Accidents on Poorly Maintained Public Footpaths

A trip down the road shouldn’t leave you injured—but loose paving, raised kerbs, or broken surfaces on public footpaths can cause serious falls when they’re left unrepaired. These hazards often appear in places you walk every day, and when the council or responsible body doesn’t maintain the area properly, the consequences can be painful and long-lasting.

At John O’Leary Solicitors LLP, we’ve spent over 20 years helping people in Tallaght and across Dublin who’ve been injured in places they should have felt safe. We understand how frustrating it is when a simple walk turns into weeks of discomfort, hospital visits, or time off work.
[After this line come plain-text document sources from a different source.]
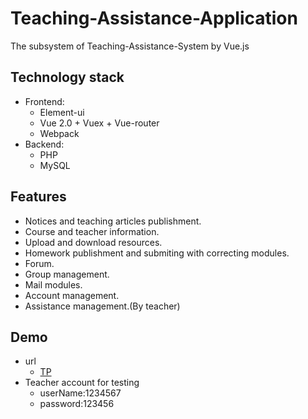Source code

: # Teaching-Assistance-Application
The subsystem of Teaching-Assistance-System by Vue.js

## Technology stack
- Frontend:
  - Element-ui
  - Vue 2.0 + Vuex + Vue-router
  - Webpack
- Backend:
  - PHP
  - MySQL

## Features
- Notices and teaching articles publishment.
- Course and teacher information.
- Upload and download resources.
- Homework publishment and submiting with correcting modules.
- Forum.
- Group management.
- Mail modules.
- Account management.
- Assistance management.(By teacher)

## Demo
- url
  - [TP](https://se.zhelishi.cn/app)
- Teacher account for testing
  - userName:1234567
  - password:123456
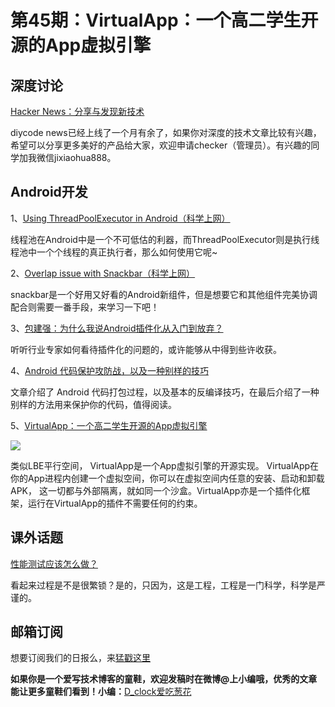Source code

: # 第45期：VirtualApp：一个高二学生开源的App虚拟引擎

## 深度讨论

[Hacker News：分享与发现新技术](http://www.diycode.cc/news)

diycode news已经上线了一个月有余了，如果你对深度的技术文章比较有兴趣，希望可以分享更多美好的产品给大家，欢迎申请checker（管理员）。有兴趣的同学加我微信jixiaohua888。

## Android开发

1、[Using ThreadPoolExecutor in Android（科学上网）](https://medium.com/@amitshekhar/threadpoolexecutor-in-android-8e9d22330ee3#.xr5ikco85)

线程池在Android中是一个不可低估的利器，而ThreadPoolExecutor则是执行线程池中一个个线程的真正执行者，那么如何使用它呢~

2、[Overlap issue with Snackbar（科学上网）](https://medium.com/@phaniraja/overlap-issue-with-snackbar-df49e25be407#.ost4sydwd)

snackbar是一个好用又好看的Android新组件，但是想要它和其他组件完美协调配合则需要一番手段，来学习一下吧！

3、[包建强：为什么我说Android插件化从入门到放弃？](http://mp.weixin.qq.com/s?__biz=MjM5MDE0Mjc4MA==&mid=2650993300&idx=1&sn=797fa87ef528cff3a50e77806cf9f675&scene=1&srcid=07124TeQfqvSzge8vCmJ66Oi#wechat_redirect)

听听行业专家如何看待插件化的问题的，或许能够从中得到些许收获。

4、[Android 代码保护攻防战，以及一种别样的技巧](http://www.woaitqs.cc/android/2016/07/07/a-method-to-protect-your-android-code.html)

文章介绍了 Android 代码打包过程，以及基本的反编译技巧，在最后介绍了一种别样的方法用来保护你的代码，值得阅读。

5、[VirtualApp：一个高二学生开源的App虚拟引擎](https://github.com/asLody/VirtualApp)

![](https://raw.githubusercontent.com/asLody/VirtualApp/master/banner.png)

类似LBE平行空间， VirtualApp是一个App虚拟引擎的开源实现。 VirtualApp在你的App进程内创建一个虚拟空间，你可以在虚拟空间内任意的安装、启动和卸载APK， 这一切都与外部隔离，就如同一个沙盒。VirtualApp亦是一个插件化框架，运行在VirtualApp的插件不需要任何的约束。

## 课外话题

[性能测试应该怎么做？](http://coolshell.cn/articles/17381.html)

看起来过程是不是很繁锁？是的，只因为，这是工程，工程是一门科学，科学是严谨的。

## 邮箱订阅

想要订阅我们的日报么，来[猛戳这里](http://list.qq.com/cgi-bin/qf_invite?id=d469993d2c888e971c0fbb2309c4d84256968386b126b967)

**如果你是一个爱写技术博客的童鞋，欢迎发稿时在微博@上小编哦，优秀的文章能让更多童鞋们看到！小编：**[D_clock爱吃葱花](http://weibo.com/2480694892/profile?rightmod=1&wvr=6&mod=personinfo&is_all=1)
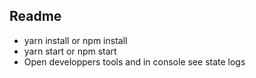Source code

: ## Readme

* yarn install or npm install
* yarn start or npm start
* Open developpers tools and in console see state logs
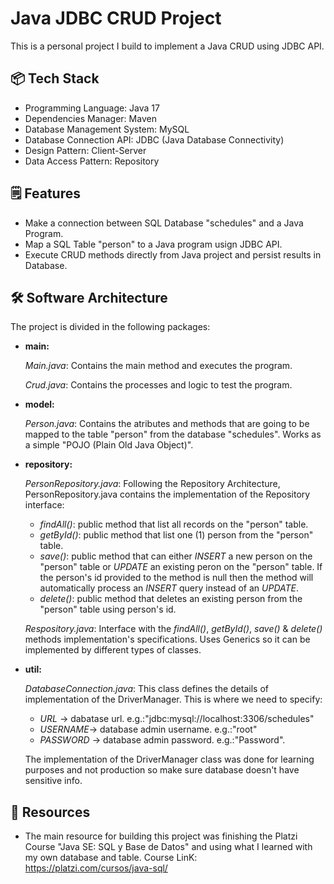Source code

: 
# Java JDBC CRUD Project

This is a personal project I build to implement a Java CRUD using JDBC API.




## 📦 Tech Stack

- Programming Language: Java 17
- Dependencies Manager: Maven
- Database Management System: MySQL
- Database Connection API: JDBC (Java Database Connectivity)
- Design Pattern: Client-Server
- Data Access Pattern: Repository
## 🗒 Features

- Make a connection between SQL Database "schedules" and a Java Program.
- Map a SQL Table "person" to a Java program usign JDBC API.
- Execute CRUD methods directly from Java project and persist results in Database.
## 🛠 Software Architecture

The project is divided in the following packages:

- **main:**
    
    *Main.java*: Contains the main method and executes the program.

    *Crud.java*: Contains the processes and logic to test the program.
- **model:**

    *Person.java*: Contains the atributes and methods that are going to be mapped to the table "person" from the database "schedules". Works as a simple "POJO (Plain Old Java Object)". 
- **repository:**

    *PersonRepository.java*: Following the Repository Architecture, PersonRepository.java contains the implementation of the Repository interface:
    
    - *findAll()*: public method that list all records on the "person" table.
    - *getById()*: public method that list one (1) person from the "person" table.
    - *save()*: public method that can either *INSERT* a new person on the "person" table or *UPDATE* an existing peron on the "person" table. If the person's id provided to the method is null then the method will automatically process an *INSERT* query instead of an *UPDATE*.
    - *delete()*: public method that deletes an existing person from the "person" table using person's id.

    *Respository.java*: Interface with the *findAll()*, *getById()*, *save()* & *delete()* methods implementation's specifications. Uses Generics so it can be implemented by different types of classes. 
- **util:**

    *DatabaseConnection.java*: This class defines the details of implementation of the DriverManager. This is where we need to specify:

    - *URL* -> dabatase url. e.g.:"jdbc:mysql://localhost:3306/schedules"
    - *USERNAME*-> database admin username. e.g.:"root"
    - *PASSWORD* -> database admin password. e.g.:"Password".

    The implementation of the DriverManager class was done for learning purposes and not production so make sure database doesn't have sensitive info.




## 💬 Resources

- The main resource for building this project was finishing the Platzi Course "Java SE: SQL y Base de Datos" and using what I learned with my own database and table. Course LinK: https://platzi.com/cursos/java-sql/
We take these claims seriously—and handle them with the care and attention they deserve.

You’ll deal directly with a local solicitor who listens, explains things clearly, and follows through. No run-around. No legal jargon.

If you’ve been injured due to a poorly maintained public footpath, and you believe it could have been avoided, contact John O’Leary Solicitors LLP today to speak with someone who knows the area and knows how to help.

How and Where These Accidents Happen

Footpath injuries often happen in places that people walk every day—on routes they know well and expect to be safe. The hazards aren’t always dramatic, but they can be dangerous when left unaddressed. In most cases, these injuries result from preventable issues that develop over time but are ignored or left to worsen. Below are the most common settings and causes.

Common Locations for Footpath-related Injuries

  • Residential estates and housing developments:In older or less-maintained estates, footpaths are often uneven, with cracked surfaces or missing sections. Driveway aprons and transitions from private to public paths are frequent problem areas, especially when boundaries are poorly marked or surfaces have subsided.
  • Urban and suburban kerbs and crossings:In town centres and at junctions, kerbstones may be misaligned, cracked, or sunk. Where dropped kerbs are installed for wheelchair access or prams, the slope is sometimes too steep or damaged by repeated vehicle overrun. Poor repairs can leave an edge that catches toes, wheels, or sticks.
  • Pathways around schools, health centres, and shops:These are high-traffic areas often showing signs of wear, erosion, or tree-root damage. Trip hazards become harder to spot when leaves, puddles, or poor lighting obscure uneven levels or surface defects. With older paving, the surface can be slippery when wet or cracked around manhole covers.
  • Bus stops, Luas routes, and train stations:Commuters moving quickly through confined spaces are more likely to be injured by sunken tarmac, broken kerbs, or raised surfaces where previous works have failed. Footpaths close to loading zones or cycle tracks can deteriorate quickly and may not be prioritised for repair.
  • Access points and laneways:Footpaths at access points—such as entrances to shops, car parks, apartment complexes or public toilets—often have mixed ownership and inconsistent maintenance. Manhole covers, metal grates, and bollards may not be secured properly, while tarmac infill can sink or crack under pedestrian load.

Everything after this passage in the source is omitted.